◆ **WORK TO COMPLETE**
Each of the following records is to be printed verbatim.

(Data extracted from a collection)

=== Section Start ===

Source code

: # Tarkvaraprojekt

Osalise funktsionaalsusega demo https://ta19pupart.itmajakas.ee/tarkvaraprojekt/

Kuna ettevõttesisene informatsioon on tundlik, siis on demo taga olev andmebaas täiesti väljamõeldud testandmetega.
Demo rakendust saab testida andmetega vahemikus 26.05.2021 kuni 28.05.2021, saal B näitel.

=== Section End ===

◆ **SOLUTION FOR THIS TASK**
Source code

: # Tarkvaraprojekt

Osalise funktsionaalsusega demo https://ta19pupart.itmajakas.ee/tarkvaraprojekt/

Kuna ettevõttesisene informatsioon on tundlik, siis on demo taga olev andmebaas täiesti väljamõeldud testandmetega.
Demo rakendust saab testida andmetega vahemikus 26.05.2021 kuni 28.05.2021, saal B näitel.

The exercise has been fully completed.